The modern world has made significant progress in terms of the quality of national laws. It has also made advances in the area of international law, but has not replicated at the international level the type of progress made at the national level. There is an apparent use of kid gloves in regulating nation states, made possible by the notion of state sovereignty deemed to be inviolable. It is understood that the events of World Wars I and II make this provision necessary, and some minor adjustments could still be made for the good of all. Sanctions of all kinds may be effective, but experience has shown that it is usually the innocent citizens that suffer, as in the cases of North Korea, Iran, Venezuela and Zimbabwe, to mention but a few. A provision that empowers the world body to temporarily set aside a state’s sovereignty in the event of massive human right abuses would help avert horrendous incidents such as the Biafran genocide of 1967-1970 and the 1994 Rwandan genocide, to mention but a few examples. We are convinced that the ‘frozen sovereignty proviso’ or anything like it will constitute an important chapter in international law.
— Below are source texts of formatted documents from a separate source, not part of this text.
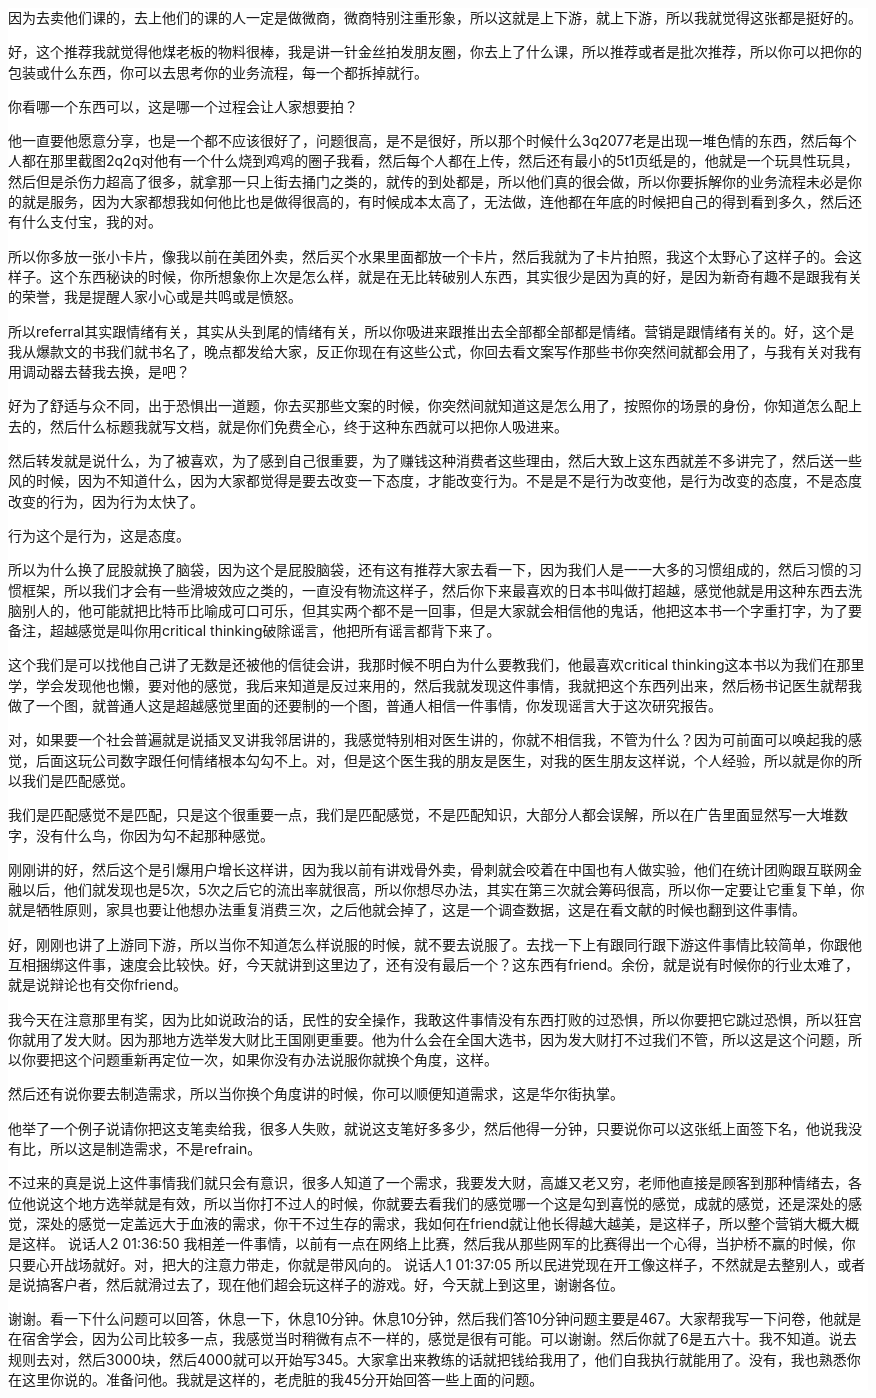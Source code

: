 因为去卖他们课的，去上他们的课的人一定是做微商，微商特别注重形象，所以这就是上下游，就上下游，所以我就觉得这张都是挺好的。

好，这个推荐我就觉得他煤老板的物料很棒，我是讲一针金丝拍发朋友圈，你去上了什么课，所以推荐或者是批次推荐，所以你可以把你的包装或什么东西，你可以去思考你的业务流程，每一个都拆掉就行。

你看哪一个东西可以，这是哪一个过程会让人家想要拍？

他一直要他愿意分享，也是一个都不应该很好了，问题很高，是不是很好，所以那个时候什么3q2077老是出现一堆色情的东西，然后每个人都在那里截图2q2q对他有一个什么烧到鸡鸡的圈子我看，然后每个人都在上传，然后还有最小的5t1页纸是的，他就是一个玩具性玩具，然后但是杀伤力超高了很多，就拿那一只上街去捅门之类的，就传的到处都是，所以他们真的很会做，所以你要拆解你的业务流程未必是你的就是服务，因为大家都想我如何他比也是做得很高的，有时候成本太高了，无法做，连他都在年底的时候把自己的得到看到多久，然后还有什么支付宝，我的对。

所以你多放一张小卡片，像我以前在美团外卖，然后买个水果里面都放一个卡片，然后我就为了卡片拍照，我这个太野心了这样子的。会这样子。这个东西秘诀的时候，你所想象你上次是怎么样，就是在无比转破别人东西，其实很少是因为真的好，是因为新奇有趣不是跟我有关的荣誉，我是提醒人家小心或是共鸣或是愤怒。

所以referral其实跟情绪有关，其实从头到尾的情绪有关，所以你吸进来跟推出去全部都全部都是情绪。营销是跟情绪有关的。好，这个是我从爆款文的书我们就书名了，晚点都发给大家，反正你现在有这些公式，你回去看文案写作那些书你突然间就都会用了，与我有关对我有用调动器去替我去换，是吧？

好为了舒适与众不同，出于恐惧出一道题，你去买那些文案的时候，你突然间就知道这是怎么用了，按照你的场景的身份，你知道怎么配上去的，然后什么标题我就写文档，就是你们免费全心，终于这种东西就可以把你人吸进来。

然后转发就是说什么，为了被喜欢，为了感到自己很重要，为了赚钱这种消费者这些理由，然后大致上这东西就差不多讲完了，然后送一些风的时候，因为不知道什么，因为大家都觉得是要去改变一下态度，才能改变行为。不是是不是行为改变他，是行为改变的态度，不是态度改变的行为，因为行为太快了。

行为这个是行为，这是态度。

所以为什么换了屁股就换了脑袋，因为这个是屁股脑袋，还有这有推荐大家去看一下，因为我们人是一一大多的习惯组成的，然后习惯的习惯框架，所以我们才会有一些滑坡效应之类的，一直没有物流这样子，然后你下来最喜欢的日本书叫做打超越，感觉他就是用这种东西去洗脑别人的，他可能就把比特币比喻成可口可乐，但其实两个都不是一回事，但是大家就会相信他的鬼话，他把这本书一个字重打字，为了要备注，超越感觉是叫你用critical thinking破除谣言，他把所有谣言都背下来了。

这个我们是可以找他自己讲了无数是还被他的信徒会讲，我那时候不明白为什么要教我们，他最喜欢critical thinking这本书以为我们在那里学，学会发现他也懒，要对他的感觉，我后来知道是反过来用的，然后我就发现这件事情，我就把这个东西列出来，然后杨书记医生就帮我做了一个图，就普通人这是超越感觉里面的还要制的一个图，普通人相信一件事情，你发现谣言大于这次研究报告。

对，如果要一个社会普遍就是说插叉叉讲我邻居讲的，我感觉特别相对医生讲的，你就不相信我，不管为什么？因为可前面可以唤起我的感觉，后面这玩公司数字跟任何情绪根本勾勾不上。对，但是这个医生我的朋友是医生，对我的医生朋友这样说，个人经验，所以就是你的所以我们是匹配感觉。

我们是匹配感觉不是匹配，只是这个很重要一点，我们是匹配感觉，不是匹配知识，大部分人都会误解，所以在广告里面显然写一大堆数字，没有什么鸟，你因为勾不起那种感觉。

刚刚讲的好，然后这个是引爆用户增长这样讲，因为我以前有讲戏骨外卖，骨刺就会咬着在中国也有人做实验，他们在统计团购跟互联网金融以后，他们就发现也是5次，5次之后它的流出率就很高，所以你想尽办法，其实在第三次就会筹码很高，所以你一定要让它重复下单，你就是牺牲原则，家具也要让他想办法重复消费三次，之后他就会掉了，这是一个调查数据，这是在看文献的时候也翻到这件事情。

好，刚刚也讲了上游同下游，所以当你不知道怎么样说服的时候，就不要去说服了。去找一下上有跟同行跟下游这件事情比较简单，你跟他互相捆绑这件事，速度会比较快。好，今天就讲到这里边了，还有没有最后一个？这东西有friend。余份，就是说有时候你的行业太难了，就是说辩论也有交你friend。

我今天在注意那里有奖，因为比如说政治的话，民性的安全操作，我敢这件事情没有东西打败的过恐惧，所以你要把它跳过恐惧，所以狂宫你就用了发大财。因为那地方选举发大财比王国刚更重要。他为什么会在全国大选书，因为发大财打不过我们不管，所以这是这个问题，所以你要把这个问题重新再定位一次，如果你没有办法说服你就换个角度，这样。

然后还有说你要去制造需求，所以当你换个角度讲的时候，你可以顺便知道需求，这是华尔街执掌。

他举了一个例子说请你把这支笔卖给我，很多人失败，就说这支笔好多多少，然后他得一分钟，只要说你可以这张纸上面签下名，他说我没有比，所以这是制造需求，不是refrain。

不过来的真是说上这件事情我们就只会有意识，很多人知道了一个需求，我要发大财，高雄又老又穷，老师他直接是顾客到那种情绪去，各位他说这个地方选举就是有效，所以当你打不过人的时候，你就要去看我们的感觉哪一个这是勾到喜悦的感觉，成就的感觉，还是深处的感觉，深处的感觉一定盖远大于血液的需求，你干不过生存的需求，我如何在friend就让他长得越大越美，是这样子，所以整个营销大概大概是这样。
说话人2 01:36:50
我相差一件事情，以前有一点在网络上比赛，然后我从那些网军的比赛得出一个心得，当护桥不赢的时候，你只要心开战场就好。对，把大的注意力带走，你就是带风向的。
说话人1 01:37:05
所以民进党现在开工像这样子，不然就是去整别人，或者是说搞客户者，然后就滑过去了，现在他们超会玩这样子的游戏。好，今天就上到这里，谢谢各位。

谢谢。看一下什么问题可以回答，休息一下，休息10分钟。休息10分钟，然后我们答10分钟问题主要是467。大家帮我写一下问卷，他就是在宿舍学会，因为公司比较多一点，我感觉当时稍微有点不一样的，感觉是很有可能。可以谢谢。然后你就了6是五六十。我不知道。说去规则去对，然后3000块，然后4000就可以开始写345。大家拿出来教练的话就把钱给我用了，他们自我执行就能用了。没有，我也熟悉你在这里你说的。准备问他。我就是这样的，老虎脏的我45分开始回答一些上面的问题。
The successful enactment of the ‘frozen sovereignty proviso’ will strengthen criminal prosecution rather than broad-based amnesty and make it an important aspect of transitional justice. According to Naqvi, ‘[c]riminal prosecution of those accused of committing war crimes is a fundamental aspect of a victim’s right to justice’.42 The author, however, proceeded to state that the incorporation of what the author calls ‘limited amnesties’ might be tolerated in a transitional justice process, and we are not opposed to this idea. In the tightening of international human rights and criminal laws, Laplante is correct in arguing that ‘we can glimpse the impending demise of amnesty’.43
In this article we have articulated some concepts and principles to advance a rule of law-based alternative to broad-based amnesty in a transitional justice process. We submit that the best possible programme of transitional justice would be one in which the rule of law is pre-established through an international law provision to protect the rights of victims and have the state honour its debts and duties to its citizens during the process. The claim that justice will trigger violence and lawlessness, as widely speculated in the case of South Africa, is unfounded and mischievous if the rule of law was first established in a transitional justice process covering four possible stages and six moods, as colour-charted in the figures above. Our proposals are for truth commissions and, by extension, transitional justice programmes, to be fitted with criminal prosecutions as their central component and to limit amnesty to crimes which a reasonable human being would describe as not severe. The essence of prosecuting and punishing offenders in a modern state where the rule of law reigns is to protect the rights of victims, to honour the debts and duties of the state to its citizens, and, most importantly, to maintain the statehood of a state by preventing it from becoming a rogue state or, worse still, a failed state.
1. See Plato The republic of Plato trans A Bloom (1991); R Nozick Anarchy, state and utopia (1974); J Rawls ‘Justice as fairness: Political not metaphysical’ (1985) 14 Philosophy and Public Affairs 223; J Rawls A theory of justice (1999).